* **WORK REQUEST**: An exact reprint of every record below is required, with the pictures left out.

* **RECORDS PROVIDED**:

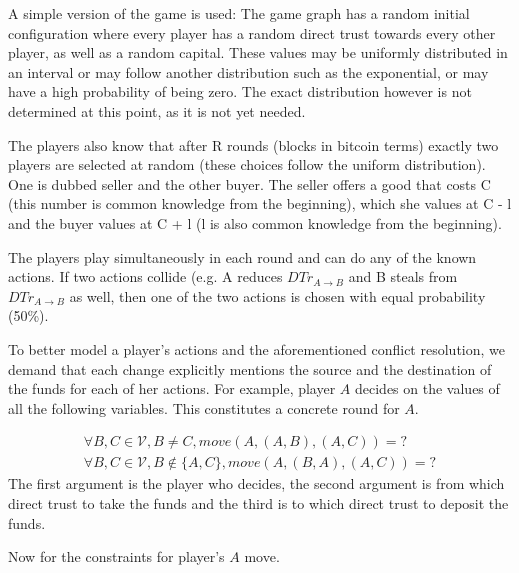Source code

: \newpage

A simple version of the game is used: The game graph has a random initial configuration where every player has a random direct
trust towards every other player, as well as a random capital. These values may be uniformly distributed in an interval or may
follow another distribution such as the exponential, or may have a high probability of being zero. The exact distribution
however is not determined at this point, as it is not yet needed.

The players also know that after R rounds (blocks in bitcoin terms) exactly two players are selected at random (these choices
follow the uniform distribution). One is dubbed seller and the other buyer. The seller offers a good that costs C (this number
is common knowledge from the beginning), which she values at C - l and the buyer values at C + l (l is also common knowledge
from the beginning).

The players play simultaneously in each round and can do any of the known actions. If two actions collide (e.g. A reduces
$DTr_{A \rightarrow B}$ and B steals from $DTr_{A \rightarrow B}$ as well, then one of the two actions is chosen with equal
probability (50\%).

To better model a player's actions and the aforementioned conflict resolution, we demand that each change explicitly mentions
the source and the destination of the funds for each of her actions. For example, player $A$ decides on the values of all the
following variables. This constitutes a concrete round for $A$.

\begin{align}
  \forall B, C \in \mathcal{V}, B \neq C, move\left(A, \left(A, B\right), \left(A, C\right) \right) = ? \\
  \forall B, C \in \mathcal{V}, B \notin \{A, C\}, move\left(A, \left(B, A\right), \left(A, C\right) \right) = ?
\end{align}
The first argument is the player who decides, the second argument is from which direct trust to take the funds and the third
is to which direct trust to deposit the funds.

Now for the constraints for player's $A$ move.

* **ANSWER AREA**:
Source code

: \newpage

A simple version of the game is used: The game graph has a random initial configuration where every player has a random direct
trust towards every other player, as well as a random capital. These values may be uniformly distributed in an interval or may
follow another distribution such as the exponential, or may have a high probability of being zero. The exact distribution
however is not determined at this point, as it is not yet needed.

The players also know that after R rounds (blocks in bitcoin terms) exactly two players are selected at random (these choices
follow the uniform distribution). One is dubbed seller and the other buyer. The seller offers a good that costs C (this number
is common knowledge from the beginning), which she values at C - l and the buyer values at C + l (l is also common knowledge
from the beginning).

The players play simultaneously in each round and can do any of the known actions. If two actions collide (e.g. A reduces
$DTr_{A \rightarrow B}$ and B steals from $DTr_{A \rightarrow B}$ as well, then one of the two actions is chosen with equal
probability (50\%).

To better model a player's actions and the aforementioned conflict resolution, we demand that each change explicitly mentions
the source and the destination of the funds for each of her actions. For example, player $A$ decides on the values of all the
following variables. This constitutes a concrete round for $A$.

\begin{align}
  \forall B, C \in \mathcal{V}, B \neq C, move\left(A, \left(A, B\right), \left(A, C\right) \right) = ? \\
  \forall B, C \in \mathcal{V}, B \notin \{A, C\}, move\left(A, \left(B, A\right), \left(A, C\right) \right) = ?
\end{align}
The first argument is the player who decides, the second argument is from which direct trust to take the funds and the third
is to which direct trust to deposit the funds.

Now for the constraints for player's $A$ move.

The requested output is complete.